23. The method of claim 22, wherein the subject has a disorder caused by the genetic mutation or is at risk of having the disorder.

24. The method of claim 21-23, wherein said site-specific modification corrects a genetic mutation or inactivates the expression of a gene or changes the expression levels of a gene or changes intron-exon splicing.

25. The method of claim 18, wherein the subject has a pathogen or is at risk of exposing to the pathogen.

26. The method of claim 25, wherein said site-specific modification inactivates a gene of the pathogen.

27. A kit comprising the system of any one of claims 1-14.

28. The kit of claim 27 further comprising one or more components selected from the group consisting of a reagent for reconstitution and/or dilution and a reagent for introducing nucleic acid or polypeptide into a host cell.

29. A genetically engineered isolated cell obtained according to the method of any one of claims 15-26.

30. The cell of claim 29, wherein the cell is selected from the group consisting of a stem cell, an immune cell, and a lymphocyte.

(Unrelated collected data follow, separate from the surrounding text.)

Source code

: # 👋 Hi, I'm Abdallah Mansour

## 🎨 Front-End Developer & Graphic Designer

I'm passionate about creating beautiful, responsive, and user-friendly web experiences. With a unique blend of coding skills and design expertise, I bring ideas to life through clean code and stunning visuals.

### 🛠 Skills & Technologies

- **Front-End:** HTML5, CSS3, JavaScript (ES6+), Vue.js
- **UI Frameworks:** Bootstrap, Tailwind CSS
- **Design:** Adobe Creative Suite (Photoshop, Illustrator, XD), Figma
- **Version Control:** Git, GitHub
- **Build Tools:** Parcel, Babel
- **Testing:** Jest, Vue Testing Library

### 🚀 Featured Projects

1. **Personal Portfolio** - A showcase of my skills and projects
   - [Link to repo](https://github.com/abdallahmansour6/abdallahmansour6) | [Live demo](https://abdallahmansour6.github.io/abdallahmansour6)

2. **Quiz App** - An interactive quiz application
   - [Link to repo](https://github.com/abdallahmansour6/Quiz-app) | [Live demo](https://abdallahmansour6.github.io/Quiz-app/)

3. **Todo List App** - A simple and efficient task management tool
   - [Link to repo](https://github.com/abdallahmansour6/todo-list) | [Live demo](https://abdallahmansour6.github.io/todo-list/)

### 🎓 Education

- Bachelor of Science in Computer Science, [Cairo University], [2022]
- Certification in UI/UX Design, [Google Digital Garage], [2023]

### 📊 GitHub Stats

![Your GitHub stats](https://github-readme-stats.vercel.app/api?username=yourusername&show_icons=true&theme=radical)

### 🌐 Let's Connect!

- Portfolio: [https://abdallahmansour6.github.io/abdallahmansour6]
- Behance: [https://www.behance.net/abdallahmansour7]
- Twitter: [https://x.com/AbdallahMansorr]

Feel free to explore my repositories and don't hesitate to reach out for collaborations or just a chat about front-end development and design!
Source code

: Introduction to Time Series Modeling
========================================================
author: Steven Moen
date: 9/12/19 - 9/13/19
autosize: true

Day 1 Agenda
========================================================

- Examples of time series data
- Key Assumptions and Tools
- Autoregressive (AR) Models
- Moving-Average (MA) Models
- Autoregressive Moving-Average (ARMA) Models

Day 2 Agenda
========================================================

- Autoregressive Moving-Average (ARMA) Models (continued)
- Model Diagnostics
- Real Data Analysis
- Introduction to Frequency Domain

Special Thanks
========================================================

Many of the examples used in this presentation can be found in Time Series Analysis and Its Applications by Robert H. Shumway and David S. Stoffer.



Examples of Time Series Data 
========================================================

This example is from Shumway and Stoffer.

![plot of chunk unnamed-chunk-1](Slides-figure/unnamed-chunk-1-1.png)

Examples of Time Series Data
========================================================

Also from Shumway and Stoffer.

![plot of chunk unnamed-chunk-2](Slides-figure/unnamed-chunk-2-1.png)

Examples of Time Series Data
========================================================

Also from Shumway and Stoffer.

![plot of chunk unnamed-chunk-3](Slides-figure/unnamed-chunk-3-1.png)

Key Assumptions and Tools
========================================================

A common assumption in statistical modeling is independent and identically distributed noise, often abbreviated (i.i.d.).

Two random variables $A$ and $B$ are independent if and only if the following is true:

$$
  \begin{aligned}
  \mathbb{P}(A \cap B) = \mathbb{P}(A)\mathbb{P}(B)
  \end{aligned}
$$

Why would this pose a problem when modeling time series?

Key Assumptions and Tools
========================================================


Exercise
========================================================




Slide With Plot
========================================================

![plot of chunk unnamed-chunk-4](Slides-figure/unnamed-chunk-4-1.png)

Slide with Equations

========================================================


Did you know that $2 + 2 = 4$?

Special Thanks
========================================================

31. The cell of claim 30, wherein the stem cell is an embryonic stem cells, ES-like stem cells, fetal stem cells, adult stem cells, pluripotent stem cells, induced pluripotent stem cells, multipotent stem cells, oligopotent stem cells, and unipotent stem cells.

32. The cell of claim 30, wherein the immune cell is selected from the group consisting of a T cell, a B cell, an NK cell, a macrophage, and a mixture thereof.

33. A pharmaceutical composition comprising an effective amount of the cell of any one of claims 29-32 and a pharmaceutically acceptable carrier.